> _Task details_:
Your task is to copy the stretch of lines in the records below that begins with the line containing "голлон хийсэн болно." and ends with the line containing "үүсвэрт талархаж байна.", exactly as written, with nothing added.

+---+

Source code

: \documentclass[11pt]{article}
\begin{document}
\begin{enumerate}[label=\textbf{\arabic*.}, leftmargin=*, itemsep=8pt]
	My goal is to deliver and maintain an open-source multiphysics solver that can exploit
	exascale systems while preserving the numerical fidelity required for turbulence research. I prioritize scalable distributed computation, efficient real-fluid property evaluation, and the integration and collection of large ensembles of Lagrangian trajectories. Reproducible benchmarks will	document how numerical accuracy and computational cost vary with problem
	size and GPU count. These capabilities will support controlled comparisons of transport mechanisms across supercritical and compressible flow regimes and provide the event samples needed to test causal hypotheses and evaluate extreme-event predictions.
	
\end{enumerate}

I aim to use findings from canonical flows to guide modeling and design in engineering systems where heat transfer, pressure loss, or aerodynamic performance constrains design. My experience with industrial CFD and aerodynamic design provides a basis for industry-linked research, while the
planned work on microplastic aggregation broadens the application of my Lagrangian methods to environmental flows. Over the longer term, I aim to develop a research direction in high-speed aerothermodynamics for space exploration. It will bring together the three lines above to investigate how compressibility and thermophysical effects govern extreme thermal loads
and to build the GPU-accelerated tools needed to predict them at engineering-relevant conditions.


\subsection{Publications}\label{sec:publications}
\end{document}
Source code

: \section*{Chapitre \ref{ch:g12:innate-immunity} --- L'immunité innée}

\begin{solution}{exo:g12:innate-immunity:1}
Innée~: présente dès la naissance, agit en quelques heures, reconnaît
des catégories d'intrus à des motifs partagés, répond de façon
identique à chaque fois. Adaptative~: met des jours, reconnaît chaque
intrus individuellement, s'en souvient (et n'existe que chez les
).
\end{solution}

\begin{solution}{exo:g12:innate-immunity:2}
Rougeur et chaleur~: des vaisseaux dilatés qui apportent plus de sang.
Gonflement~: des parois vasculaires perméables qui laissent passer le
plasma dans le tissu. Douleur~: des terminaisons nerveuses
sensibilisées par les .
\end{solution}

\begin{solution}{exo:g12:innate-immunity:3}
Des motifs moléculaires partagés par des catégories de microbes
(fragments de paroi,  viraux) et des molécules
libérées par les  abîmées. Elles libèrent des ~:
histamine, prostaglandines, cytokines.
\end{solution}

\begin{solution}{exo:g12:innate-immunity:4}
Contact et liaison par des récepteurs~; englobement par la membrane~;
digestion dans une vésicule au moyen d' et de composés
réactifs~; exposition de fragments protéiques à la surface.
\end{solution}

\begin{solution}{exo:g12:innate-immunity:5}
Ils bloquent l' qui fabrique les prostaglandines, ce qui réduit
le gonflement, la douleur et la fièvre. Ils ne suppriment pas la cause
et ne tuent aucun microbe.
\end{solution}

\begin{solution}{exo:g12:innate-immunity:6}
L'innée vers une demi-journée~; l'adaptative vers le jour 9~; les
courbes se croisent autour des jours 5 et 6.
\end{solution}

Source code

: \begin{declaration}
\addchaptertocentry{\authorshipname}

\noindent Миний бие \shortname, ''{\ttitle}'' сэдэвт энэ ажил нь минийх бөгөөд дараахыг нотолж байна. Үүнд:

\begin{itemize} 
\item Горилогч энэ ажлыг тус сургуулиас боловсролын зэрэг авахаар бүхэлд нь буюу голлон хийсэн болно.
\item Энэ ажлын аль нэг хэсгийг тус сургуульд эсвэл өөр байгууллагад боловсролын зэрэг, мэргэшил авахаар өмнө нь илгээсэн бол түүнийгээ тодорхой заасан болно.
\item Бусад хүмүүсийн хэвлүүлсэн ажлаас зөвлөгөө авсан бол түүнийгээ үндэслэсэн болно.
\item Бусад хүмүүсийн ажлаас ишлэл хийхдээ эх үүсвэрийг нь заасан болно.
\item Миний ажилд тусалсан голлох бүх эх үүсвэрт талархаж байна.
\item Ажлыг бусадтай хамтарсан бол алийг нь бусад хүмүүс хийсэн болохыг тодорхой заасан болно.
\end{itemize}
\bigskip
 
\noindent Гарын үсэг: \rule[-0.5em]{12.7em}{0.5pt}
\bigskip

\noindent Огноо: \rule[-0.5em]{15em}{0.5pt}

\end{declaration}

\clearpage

+---+

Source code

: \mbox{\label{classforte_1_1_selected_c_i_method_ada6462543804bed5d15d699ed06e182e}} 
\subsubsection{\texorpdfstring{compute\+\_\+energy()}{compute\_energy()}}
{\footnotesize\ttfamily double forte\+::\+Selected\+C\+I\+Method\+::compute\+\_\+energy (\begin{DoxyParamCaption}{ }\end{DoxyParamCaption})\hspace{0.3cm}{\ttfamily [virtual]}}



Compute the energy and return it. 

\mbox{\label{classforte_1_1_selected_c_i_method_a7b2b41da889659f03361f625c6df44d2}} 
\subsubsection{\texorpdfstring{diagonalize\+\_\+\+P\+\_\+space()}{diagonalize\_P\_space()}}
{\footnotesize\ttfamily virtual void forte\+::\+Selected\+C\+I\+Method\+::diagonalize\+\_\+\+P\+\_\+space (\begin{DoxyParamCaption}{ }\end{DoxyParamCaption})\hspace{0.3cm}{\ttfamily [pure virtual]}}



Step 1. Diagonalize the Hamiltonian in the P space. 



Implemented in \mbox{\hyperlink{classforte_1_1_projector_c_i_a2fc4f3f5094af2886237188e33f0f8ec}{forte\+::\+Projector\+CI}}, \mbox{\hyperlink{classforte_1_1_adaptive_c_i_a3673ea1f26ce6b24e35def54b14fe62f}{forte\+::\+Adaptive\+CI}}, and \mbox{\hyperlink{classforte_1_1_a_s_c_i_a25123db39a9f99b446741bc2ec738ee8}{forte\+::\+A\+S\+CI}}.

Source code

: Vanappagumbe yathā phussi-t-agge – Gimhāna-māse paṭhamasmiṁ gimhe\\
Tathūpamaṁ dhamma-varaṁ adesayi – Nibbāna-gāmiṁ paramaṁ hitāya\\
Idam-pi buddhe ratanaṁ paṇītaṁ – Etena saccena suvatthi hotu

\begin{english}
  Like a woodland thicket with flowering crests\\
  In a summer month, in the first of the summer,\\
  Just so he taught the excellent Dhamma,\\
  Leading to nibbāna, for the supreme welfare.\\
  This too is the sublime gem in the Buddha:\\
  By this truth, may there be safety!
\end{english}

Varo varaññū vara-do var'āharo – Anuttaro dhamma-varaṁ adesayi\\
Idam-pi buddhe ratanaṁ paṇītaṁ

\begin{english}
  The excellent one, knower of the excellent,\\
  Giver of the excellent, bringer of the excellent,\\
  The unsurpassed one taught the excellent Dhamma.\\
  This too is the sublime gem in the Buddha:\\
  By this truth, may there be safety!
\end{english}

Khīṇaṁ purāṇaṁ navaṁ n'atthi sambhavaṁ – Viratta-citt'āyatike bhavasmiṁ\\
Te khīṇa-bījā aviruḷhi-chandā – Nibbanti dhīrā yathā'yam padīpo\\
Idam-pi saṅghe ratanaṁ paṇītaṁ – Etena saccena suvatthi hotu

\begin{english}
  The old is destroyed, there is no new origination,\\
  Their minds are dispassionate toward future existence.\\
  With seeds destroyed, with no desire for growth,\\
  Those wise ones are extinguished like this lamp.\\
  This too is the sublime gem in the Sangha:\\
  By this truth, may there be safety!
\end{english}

+---+

> _Written solution_:
\item Горилогч энэ ажлыг тус сургуулиас боловсролын зэрэг авахаар бүхэлд нь буюу голлон хийсэн болно.
\item Энэ ажлын аль нэг хэсгийг тус сургуульд эсвэл өөр байгууллагад боловсролын зэрэг, мэргэшил авахаар өмнө нь илгээсэн бол түүнийгээ тодорхой заасан болно.
\item Бусад хүмүүсийн хэвлүүлсэн ажлаас зөвлөгөө авсан бол түүнийгээ үндэслэсэн болно.
\item Бусад хүмүүсийн ажлаас ишлэл хийхдээ эх үүсвэрийг нь заасан болно.
\item Миний ажилд тусалсан голлох бүх эх үүсвэрт талархаж байна.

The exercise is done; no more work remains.